Binance's stock trading service crossed $1 billion in assets under management within 30 days of its June 1 launch, the exchange said. The platform generated more than $3 billion in trading volume over the same period, with average daily inflows of $42 million.
The offering lets eligible users buy and sell over 7,000 U.S.-listed stocks and ETFs directly through the Binance app. That removes the need for a separate brokerage account, a hurdle that has kept many international users out of U.S. equities markets.
Binance does not hold customer securities directly. Nest Trading Limited acts as the introducing broker, while a third-party licensed brokerage partner handles execution, clearing, and custody. Users become the beneficial owners of the shares they purchase, with investments funded in USDC. BNB and USDT balances are automatically converted to USDC at the time of purchase.

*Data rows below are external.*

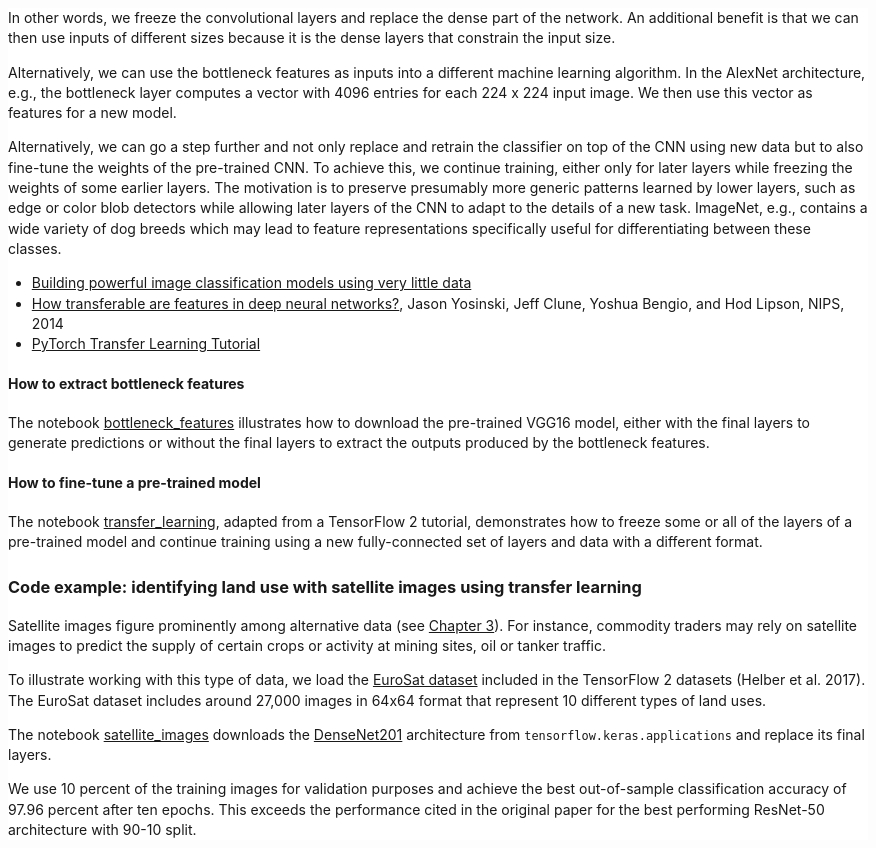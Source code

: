 In other words, we freeze the convolutional layers and replace the dense part of the network. An additional benefit is that we can then use inputs of different sizes because it is the dense layers that constrain the input size. 

Alternatively, we can use the bottleneck features as inputs into a different machine learning algorithm. In the AlexNet architecture, e.g., the bottleneck layer computes a vector with 4096 entries for each 224 x 224 input image. We then use this vector as features for a new model.

Alternatively, we can go a step further and not only replace and retrain the classifier on top of the CNN using new data but to also fine-tune the weights of the pre-trained CNN. To achieve this, we continue training, either only for later layers while freezing the weights of some earlier layers. The motivation is to preserve presumably more generic patterns learned by lower layers, such as edge or color blob detectors while allowing later layers of the CNN to adapt to the details of a new task. ImageNet, e.g., contains a wide variety of dog breeds which may lead to feature representations specifically useful for differentiating between these classes.

- [Building powerful image classification models using very little data](https://blog.keras.io/building-powerful-image-classification-models-using-very-little-data.html)
- [How transferable are features in deep neural networks?](https://papers.nips.cc/paper/5347-how-transferable-are-features-in-deep-neural-networks.pdf), Jason Yosinski, Jeff Clune, Yoshua Bengio, and Hod Lipson, NIPS, 2014
- [PyTorch Transfer Learning Tutorial](https://pytorch.org/tutorials/beginner/transfer_learning_tutorial.html)

#### How to extract bottleneck features

The notebook [bottleneck_features](09_bottleneck_features.ipynb) illustrates how to download the pre-trained VGG16 model, either with the final layers to generate predictions or without the final layers to extract the outputs produced by the bottleneck features.

#### How to fine-tune a pre-trained model

The notebook [transfer_learning](10_transfer_learning.ipynb), adapted from a TensorFlow 2 tutorial, demonstrates how to freeze some or all of the layers of a pre-trained model and continue training using a new fully-connected set of layers and data with a different format.

### Code example: identifying land use with satellite images using transfer learning

Satellite images figure prominently among alternative data (see [Chapter 3](../03_alternative_data)). For instance, commodity traders may rely on satellite images to predict the supply of certain crops or activity at mining sites, oil or tanker traffic. 

To illustrate working with this type of data, we load the [EuroSat dataset](https://arxiv.org/abs/1709.00029) included in the TensorFlow 2 datasets (Helber et al. 2017). The EuroSat dataset includes around 27,000 images in 64x64 format that represent 10 different types of land uses.
 
The notebook [satellite_images](11_satellite_images.ipynb) downloads the [DenseNet201](https://www.tensorflow.org/api_docs/python/tf/keras/applications/DenseNet201) architecture from `tensorflow.keras.applications` and replace its final layers.

We use 10 percent of the training images for validation purposes and achieve the best out-of-sample classification accuracy of 97.96 percent after ten epochs. This exceeds the performance cited in the original paper for the best performing ResNet-50 architecture with 90-10 split.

The platform supports regular market hours, extended-hours trading, and overnight trading for selected securities. That gives access to U.S. equities for up to 24 hours a day, five days a week. Binance charges no commissions on stock trades, applying a platform fee or spread depending on order size instead.
The stock trading service is part of a broader push beyond crypto. Earlier this year, Binance launched bStocks, a product offering tokenized exposure to U.S. securities. That product crossed $100 million in AUM within two weeks.
Together, the two offerings position Binance as a multi-asset platform competing with both crypto exchanges and traditional brokerages. The $1 billion AUM milestone suggests demand for crypto-native access to equities is real, not just speculative. The question is whether Binance can sustain the growth as the initial launch wave fades and regulatory scrutiny on its broader operations continues.